In the beginning, after all, we thought it was peacekeeping. Then, with a resurgence of the Taliban in the south early this summer, it looked more like combat, but still, combat in a war that could be won locally. All we had to do, it seemed, was to pacify southern Afghanistan up to the southern border with Pakistan.

The problem is that there isn't any southern border with Pakistan. And it's from that area in the south that most of the Taliban are coming in. It's a part of Pakistan called Baluchistan, a place with a lot of resources for insurgents, a rugged, isolated region where Pakistan doesn't have a lot of control.

The southern border between Pakistan and Afghanistan was scratched out through tribal lands by the British in 1893 and named the Durand line. When Pakistan got its independence from Britain in 1948, Baluchistan also wanted independence. Baluchis considered themselves a single people divided between Iran, Pakistan and Afghanistan. But Pakistan took control and put down several Baluchistan rebellions.

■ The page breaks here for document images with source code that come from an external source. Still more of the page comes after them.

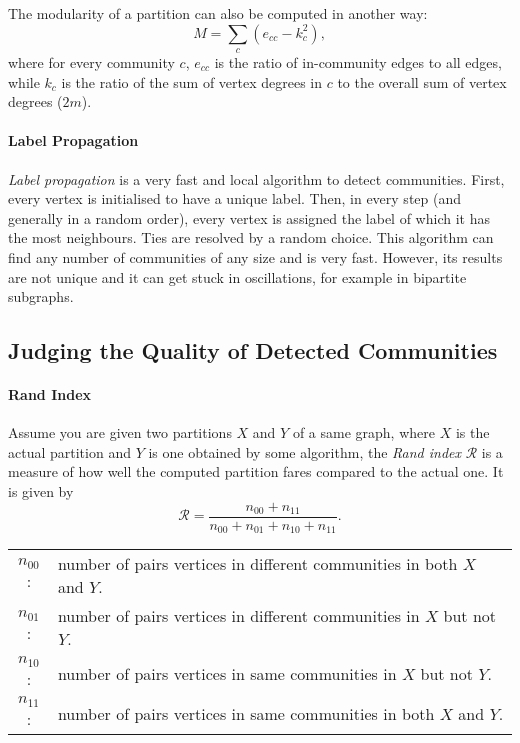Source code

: \documentclass[english]{panikzettel}
\begin{document}
The modularity of a partition can also be computed in another way: $$M = \sum_c \left(e_{cc} - k_c^2\right),$$ where for every community $c$, $e_{cc}$ is the ratio of in-community edges to all edges, while $k_c$ is the ratio of the sum of vertex degrees in $c$ to the overall sum of vertex degrees ($2m$).

\paragraph{Label Propagation}
\textit{Label propagation} is a very fast and local algorithm to detect communities.
First, every vertex is initialised to have a unique label.
Then, in every step (and generally in a random order), every vertex is assigned the label of which it has the most neighbours.
Ties are resolved by a random choice.
This algorithm can find any number of communities of any size and is very fast.
However, its results are not unique and it can get stuck in oscillations, for example in bipartite subgraphs.

\subsection{Judging the Quality of Detected Communities}

\paragraph{Rand Index}
Assume you are given two partitions $X$ and $Y$ of a same graph, where $X$ is the actual partition and $Y$ is one obtained by some algorithm, the \emph{Rand index} $\mathcal{R}$ is a measure of how well the computed partition fares compared to the actual one.
It is given by
\[
    \mathcal{R} = \frac{n_{00} + n_{11}}{n_{00} + n_{01} + n_{10} + n_{11}}.
\]

\begin{center}
    \begin{tabular}{cl}
        $n_{00}$: & number of pairs vertices in different communities in both $X$ and $Y$. \\
        $n_{01}$: & number of pairs vertices in different communities in $X$ but not $Y$. \\
        $n_{10}$: & number of pairs vertices in same communities in $X$ but not $Y$. \\
        $n_{11}$: & number of pairs vertices in same communities in both $X$ and $Y$. \\
    \end{tabular}
\end{center}
\end{document}
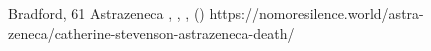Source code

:           {Bradford, }
          {61}
          {Astrazeneca}
          {}
          {
           ,
           ,
           ,
            ()}
          {https://nomoresilence.world/astra-zeneca/catherine-stevenson-astrazeneca-death/}

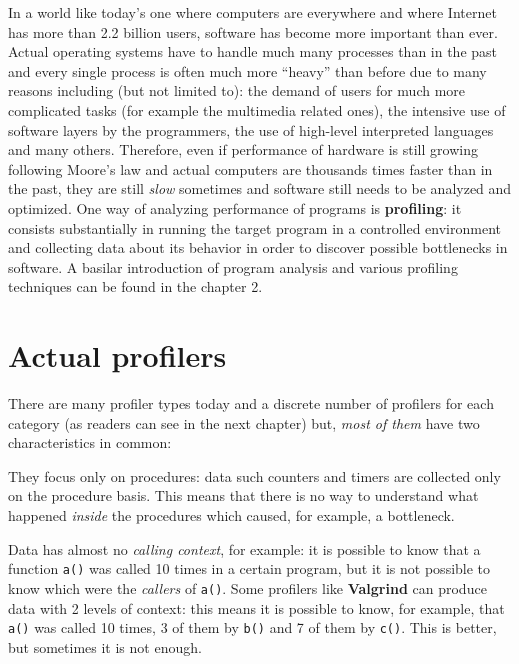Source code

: \documentclass[a4paper,10pt]{report}
\begin{document}
In a world like today's one where computers are everywhere and where
\mbox{Internet} has more than 2.2 billion users, software has become more
important than ever. Actual operating systems have to handle much many
processes than in the past and every single process is often much more ``heavy''
than before due to many reasons including (but not limited to): the
demand of users for much more complicated tasks (for example the multimedia
related ones), the intensive use of software layers by the programmers, the use
of high-level interpreted languages and many others. Therefore, even if performance
of hardware is still growing following Moore's law and actual computers are
thousands times faster than in the past, they are still \emph{slow} sometimes and
software still needs to be analyzed and optimized. One way of analyzing
performance of programs is \textbf{profiling}: it consists substantially in
running the target program in a controlled environment and collecting data about
its behavior in order to discover possible bottlenecks in software. A basilar
introduction of program analysis and various profiling techniques can be found
in the chapter 2.

\section{Actual profilers}

There are many profiler types today and a discrete number of profilers for
each category (as readers can see in the next chapter) but, \emph{most of them}
have two characteristics in common:

\begin{itemize*}

\item They focus only on procedures: data such counters and timers are collected
only on the procedure basis. This means that there is no way to understand what
happened \emph{inside} the procedures which caused, for example, a bottleneck.

\item Data has almost no \emph{calling context}, for example: it is possible to know that
a function \verb|a()| was called 10 times in a certain program, but it is not possible to know which were the \emph{callers} of \verb|a()|. Some profilers like \textbf{Valgrind} can
produce data with 2 levels of context: this means it is possible to know, for
example, that \verb|a()| was called 10 times, 3 of them by \verb|b()| and 7 of them by  \verb|c()|. This is better, but sometimes
it is not enough.

\end{itemize*}
\end{document}

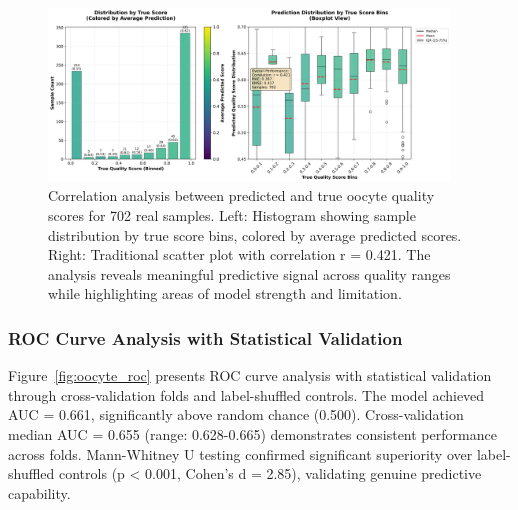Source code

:\begin{figure}[H]
    \centering
    \includegraphics[width=0.95\textwidth]{figures/oocyte_correlation.png}
    \caption{Correlation analysis between predicted and true oocyte quality scores for 702 real samples. Left: Histogram showing sample distribution by true score bins, colored by average predicted scores. Right: Traditional scatter plot with correlation r = 0.421. The analysis reveals meaningful predictive signal across quality ranges while highlighting areas of model strength and limitation.}
    \label{fig:oocyte_correlation}
\end{figure}

\subsubsection{ROC Curve Analysis with Statistical Validation}

Figure~\ref{fig:oocyte_roc} presents ROC curve analysis with statistical validation through cross-validation folds and label-shuffled controls. The model achieved AUC = 0.661, significantly above random chance (0.500). Cross-validation median AUC = 0.655 (range: 0.628-0.665) demonstrates consistent performance across folds. Mann-Whitney U testing confirmed significant superiority over label-shuffled controls (p < 0.001, Cohen's d = 2.85), validating genuine predictive capability.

In the 1980s, Pakistani Intelligence found restive Baluchistan useful as a base from which to help the Taliban throw the Soviets out of Afghanistan. Then, in 1993, the Durand line "lapsed." Pakistan moved Pashtun tribesmen into the borderless area to form a bulwark between separatist Baluchistan and Afghanistan. But the Pashtuns, instead of forming a border, have made a conduit between the two regions for Taliban recruits and the heroin traffic that supports them. To make matters worse, Pakistan's ISI, the intelligence arm that helped the Taliban against the Soviets, may have gone back to helping them again — this time against the Coalition.

Baluchi separatists have little interest in helping the Pakistani army to assert itself and secure the border. Conversely, Pakistan's President Pervez Musharraf is more interested in dealing with Baluchi separatism than he is in the added burden of clearing out the Taliban.

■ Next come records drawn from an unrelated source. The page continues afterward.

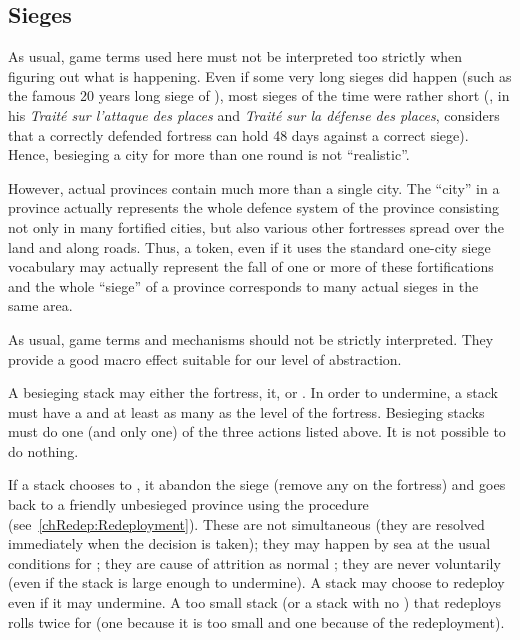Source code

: \subsection{Sieges}
\begin{designnote}
  As usual, game terms used here must not be interpreted too strictly when
  figuring out what is happening. Even if some very long sieges did happen
  (such as the famous 20 years long siege of ), most sieges of
  the time were rather short (, in his \emph{Traité sur
    l'attaque des places} and \emph{Traité sur la défense des places},
  considers that a correctly defended fortress can hold 48 days against a
  correct siege). Hence, besieging a city for more than one round is not
  ``realistic''.

  However, actual provinces contain much more than a single city. The ``city''
  in a province actually represents the whole defence system of the province
  consisting not only in many fortified cities, but also various other
  fortresses spread over the land and along roads. Thus, a \USURE token, even
  if it uses the standard one-city siege vocabulary may actually represent the
  fall of one or more of these fortifications and the whole ``siege'' of a
  province corresponds to many actual sieges in the same area.

  As usual, game terms and mechanisms should not be strictly interpreted. They
  provide a good macro effect suitable for our level of abstraction.
\end{designnote}

A besieging stack may either  the fortress, 
it, or . In order to undermine, a stack must have a \LoS and
at least as many \LD as the level of the fortress. Besieging stacks must do
one (and only one) of the three actions listed above. It is not possible to do
nothing.

If a stack chooses to , it abandon the siege (remove any
\USURE on the fortress) and goes back to a friendly unbesieged province using
the  procedure (see~\ref{chRedep:Redeployment}). These
 are not simultaneous (they are resolved immediately when
the decision is taken); they may happen by sea at the usual conditions for
; they are cause of attrition as normal
; they are never voluntarily (even if the stack is large
enough to undermine). A stack may choose to redeploy even if it may
undermine. A too small stack (or a stack with no \LoS) that redeploys rolls
twice for  (one  because it is too
small and one  because of the redeployment).

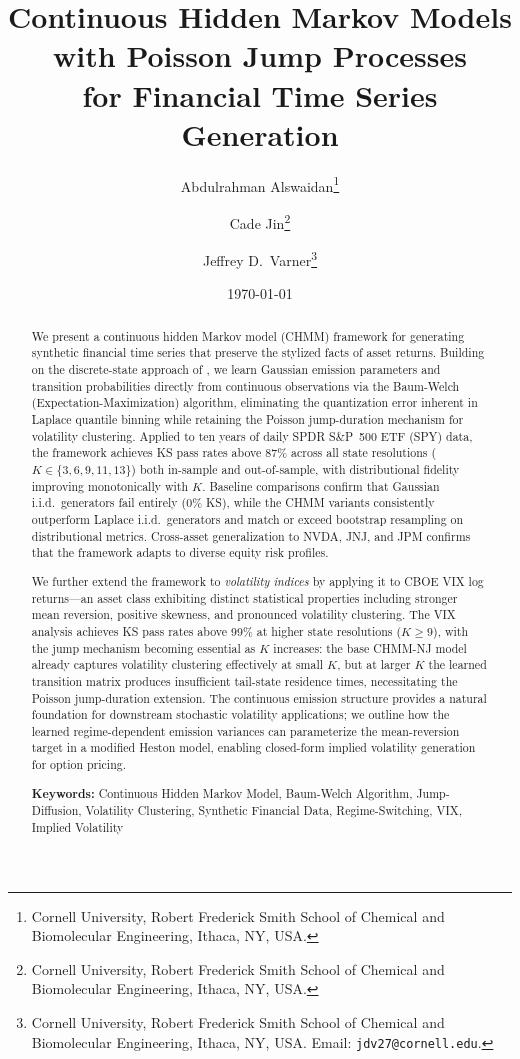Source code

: \documentclass[11pt,a4paper]{article}
\title{Continuous Hidden Markov Models with Poisson Jump Processes\\for Financial Time Series Generation}
\author{
    Abdulrahman Alswaidan\thanks{Cornell University, Robert Frederick Smith School of Chemical and Biomolecular Engineering, Ithaca, NY, USA.}
    \and
    Cade Jin\thanks{Cornell University, Robert Frederick Smith School of Chemical and Biomolecular Engineering, Ithaca, NY, USA.}
    \and
    Jeffrey D.\ Varner\thanks{Cornell University, Robert Frederick Smith School of Chemical and Biomolecular Engineering, Ithaca, NY, USA. Email: \texttt{jdv27@cornell.edu}.}
}
\date{\today}
\begin{document}
\maketitle

\begin{abstract}
We present a continuous hidden Markov model (CHMM) framework for generating synthetic financial time series that preserve the stylized facts of asset returns.
Building on the discrete-state approach of \citet{alswaidan2026hybrid}, we learn Gaussian emission parameters and transition probabilities directly from continuous observations via the Baum-Welch (Expectation-Maximization) algorithm, eliminating the quantization error inherent in Laplace quantile binning while retaining the Poisson jump-duration mechanism for volatility clustering.
Applied to ten years of daily SPDR S\&P~500 ETF (SPY) data, the framework achieves KS pass rates above 87\% across all state resolutions ($K \in \{3, 6, 9, 11, 13\}$) both in-sample and out-of-sample, with distributional fidelity improving monotonically with $K$.
Baseline comparisons confirm that Gaussian i.i.d.\ generators fail entirely (0\% KS), while the CHMM variants consistently outperform Laplace i.i.d.\ generators and match or exceed bootstrap resampling on distributional metrics.
Cross-asset generalization to NVDA, JNJ, and JPM confirms that the framework adapts to diverse equity risk profiles.

We further extend the framework to \emph{volatility indices} by applying it to CBOE VIX log returns---an asset class exhibiting distinct statistical properties including stronger mean reversion, positive skewness, and pronounced volatility clustering.
The VIX analysis achieves KS pass rates above 99\% at higher state resolutions ($K \geq 9$), with the jump mechanism becoming essential as $K$ increases: the base CHMM-NJ model already captures volatility clustering effectively at small $K$, but at larger $K$ the learned transition matrix produces insufficient tail-state residence times, necessitating the Poisson jump-duration extension.
The continuous emission structure provides a natural foundation for downstream stochastic volatility applications; we outline how the learned regime-dependent emission variances can parameterize the mean-reversion target in a modified Heston model, enabling closed-form implied volatility generation for option pricing.

\bigskip\noindent
\textbf{Keywords:} Continuous Hidden Markov Model, Baum-Welch Algorithm, Jump-Diffusion, Volatility Clustering, Synthetic Financial Data, Regime-Switching, VIX, Implied Volatility
\end{abstract}
\end{document}
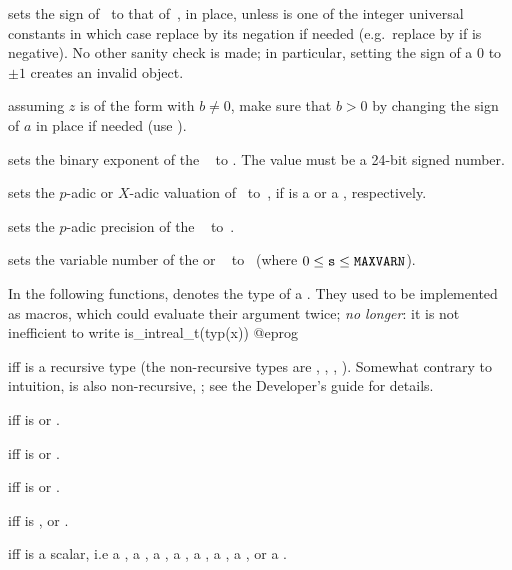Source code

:  sets the sign of~ to that
of~, in place, unless  is one of the integer universal
constants in which case replace  by its negation if needed
(e.g.~replace  by  if  is negative). No other
sanity check is made; in particular, setting the sign of a $0$
 to $\pm1$ creates an invalid object.

 assuming $z$ is of the form 
with $b\neq 0$, make sure that $b > 0$ by changing the sign of $a$ in place if
needed (use ).

 sets the binary exponent of the
~ to . The value  must be a 24-bit signed
number.

 sets the $p$-adic or $X$-adic valuation
of~ to~, if  is a  or a ,
respectively.

 sets the $p$-adic precision of the
~ to~.

 sets the variable number of the 
or ~ to~ (where $0\le \kbd{s}\le\kbd{MAXVARN}$).

\label{se:typegroup}
In the following functions,  denotes the type of a .
They used to be implemented as macros, which could evaluate their argument
twice; \emph{no longer}: it is not inefficient to write
\bprog
  is_intreal_t(typ(x))
@eprog

  iff  is a recursive
type (the non-recursive types are , ,
, ). Somewhat contrary to intuition,  is
also non-recursive, ; see the Developer's guide for details.

  iff  is 
or .

  iff  is 
or .

  iff  is 
or .

  iff  is , 
or .

  iff  is a scalar, i.e
a ,
a ,
a ,
a ,
a ,
a ,
a ,
or
a .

As a consequence, southern Afghanistan and Baluchistan are, for all practical purposes, a single "nation" neither under the control of Kabul nor of Islamabad. The Taliban gets support from local tribes for whom Afghanistan's capital, Kabul, is too far away to be of any benefit; tribes whose links of trade, locality and culture are with Baluchistan.

Baluchistan is also home to poverty, radical Islam, Madrassa schools, drug trafficking and 231,000 Afghan refugees, all of which supplies the Taliban. What's more, the smuggling routes, both for drugs and Islamist guerrillas, run from Pakistan through Baluchistan and neighbouring Iran to Iraq. There couldn't be a better expression of the area's effective autonomy than the attendance, not long ago, of six Baluchistan politicians at the funeral of a Taliban commander.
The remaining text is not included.